### [Your objective]
Would you output each record exactly as it stands?

****

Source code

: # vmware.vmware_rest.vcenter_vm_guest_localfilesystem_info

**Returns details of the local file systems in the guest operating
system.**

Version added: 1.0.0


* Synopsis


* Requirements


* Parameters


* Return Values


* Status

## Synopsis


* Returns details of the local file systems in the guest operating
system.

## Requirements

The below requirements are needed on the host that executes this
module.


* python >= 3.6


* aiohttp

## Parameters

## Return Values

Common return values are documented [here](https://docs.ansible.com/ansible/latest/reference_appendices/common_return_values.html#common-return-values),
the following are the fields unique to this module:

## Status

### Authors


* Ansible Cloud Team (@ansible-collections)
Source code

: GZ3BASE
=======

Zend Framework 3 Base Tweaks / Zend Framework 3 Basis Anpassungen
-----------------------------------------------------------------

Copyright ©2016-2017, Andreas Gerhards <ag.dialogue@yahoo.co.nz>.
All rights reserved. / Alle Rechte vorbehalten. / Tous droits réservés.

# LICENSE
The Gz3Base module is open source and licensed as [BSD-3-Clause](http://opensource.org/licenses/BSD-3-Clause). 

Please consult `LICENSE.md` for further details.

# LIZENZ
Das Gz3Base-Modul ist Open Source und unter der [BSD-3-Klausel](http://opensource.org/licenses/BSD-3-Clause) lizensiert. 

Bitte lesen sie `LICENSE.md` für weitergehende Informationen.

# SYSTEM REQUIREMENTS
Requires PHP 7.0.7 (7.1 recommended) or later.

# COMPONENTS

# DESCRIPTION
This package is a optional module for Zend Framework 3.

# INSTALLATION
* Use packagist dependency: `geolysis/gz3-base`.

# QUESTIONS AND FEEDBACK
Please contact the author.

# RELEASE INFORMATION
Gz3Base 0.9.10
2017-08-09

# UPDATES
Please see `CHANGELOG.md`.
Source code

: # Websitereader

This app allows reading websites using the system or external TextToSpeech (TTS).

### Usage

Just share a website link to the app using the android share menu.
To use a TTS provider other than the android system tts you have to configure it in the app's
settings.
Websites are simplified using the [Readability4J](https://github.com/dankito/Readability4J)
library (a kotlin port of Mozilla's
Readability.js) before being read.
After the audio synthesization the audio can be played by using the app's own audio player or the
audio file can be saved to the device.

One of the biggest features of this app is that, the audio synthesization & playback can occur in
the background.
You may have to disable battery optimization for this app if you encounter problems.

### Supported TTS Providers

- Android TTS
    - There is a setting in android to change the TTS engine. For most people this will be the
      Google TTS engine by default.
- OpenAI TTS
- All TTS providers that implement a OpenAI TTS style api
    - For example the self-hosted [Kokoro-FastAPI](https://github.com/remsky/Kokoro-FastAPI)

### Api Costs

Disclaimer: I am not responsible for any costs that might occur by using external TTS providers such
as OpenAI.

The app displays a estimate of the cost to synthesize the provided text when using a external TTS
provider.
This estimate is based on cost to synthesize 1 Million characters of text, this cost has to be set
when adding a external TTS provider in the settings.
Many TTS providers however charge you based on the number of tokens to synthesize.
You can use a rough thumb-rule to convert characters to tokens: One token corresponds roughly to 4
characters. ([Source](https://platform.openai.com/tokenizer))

****

### [Written solution]
Source code

: # vmware.vmware_rest.vcenter_vm_guest_localfilesystem_info

**Returns details of the local file systems in the guest operating
system.**

Version added: 1.0.0


* Synopsis


* Requirements


* Parameters


* Return Values


* Status

## Synopsis


* Returns details of the local file systems in the guest operating
system.

## Requirements

The below requirements are needed on the host that executes this
module.


* python >= 3.6


* aiohttp

## Parameters

## Return Values

Common return values are documented [here](https://docs.ansible.com/ansible/latest/reference_appendices/common_return_values.html#common-return-values),
the following are the fields unique to this module:

## Status

### Authors


* Ansible Cloud Team (@ansible-collections)
Source code

: GZ3BASE
=======

Zend Framework 3 Base Tweaks / Zend Framework 3 Basis Anpassungen
-----------------------------------------------------------------

Copyright ©2016-2017, Andreas Gerhards <ag.dialogue@yahoo.co.nz>.
All rights reserved. / Alle Rechte vorbehalten. / Tous droits réservés.

# LICENSE
The Gz3Base module is open source and licensed as [BSD-3-Clause](http://opensource.org/licenses/BSD-3-Clause). 

Please consult `LICENSE.md` for further details.

# LIZENZ
Das Gz3Base-Modul ist Open Source und unter der [BSD-3-Klausel](http://opensource.org/licenses/BSD-3-Clause) lizensiert. 

Bitte lesen sie `LICENSE.md` für weitergehende Informationen.

# SYSTEM REQUIREMENTS
Requires PHP 7.0.7 (7.1 recommended) or later.

# COMPONENTS

# DESCRIPTION
This package is a optional module for Zend Framework 3.

# INSTALLATION
* Use packagist dependency: `geolysis/gz3-base`.

# QUESTIONS AND FEEDBACK
Please contact the author.

# RELEASE INFORMATION
Gz3Base 0.9.10
2017-08-09

# UPDATES
Please see `CHANGELOG.md`.
Source code

: # Websitereader

This app allows reading websites using the system or external TextToSpeech (TTS).

### Usage

Just share a website link to the app using the android share menu.
To use a TTS provider other than the android system tts you have to configure it in the app's
settings.
Websites are simplified using the [Readability4J](https://github.com/dankito/Readability4J)
library (a kotlin port of Mozilla's
Readability.js) before being read.
After the audio synthesization the audio can be played by using the app's own audio player or the
audio file can be saved to the device.

One of the biggest features of this app is that, the audio synthesization & playback can occur in
the background.
You may have to disable battery optimization for this app if you encounter problems.

### Supported TTS Providers

- Android TTS
    - There is a setting in android to change the TTS engine. For most people this will be the
      Google TTS engine by default.
- OpenAI TTS
- All TTS providers that implement a OpenAI TTS style api
    - For example the self-hosted [Kokoro-FastAPI](https://github.com/remsky/Kokoro-FastAPI)

### Api Costs

Disclaimer: I am not responsible for any costs that might occur by using external TTS providers such
as OpenAI.

The app displays a estimate of the cost to synthesize the provided text when using a external TTS
provider.
This estimate is based on cost to synthesize 1 Million characters of text, this cost has to be set
when adding a external TTS provider in the settings.
Many TTS providers however charge you based on the number of tokens to synthesize.
You can use a rough thumb-rule to convert characters to tokens: One token corresponds roughly to 4
characters. ([Source](https://platform.openai.com/tokenizer))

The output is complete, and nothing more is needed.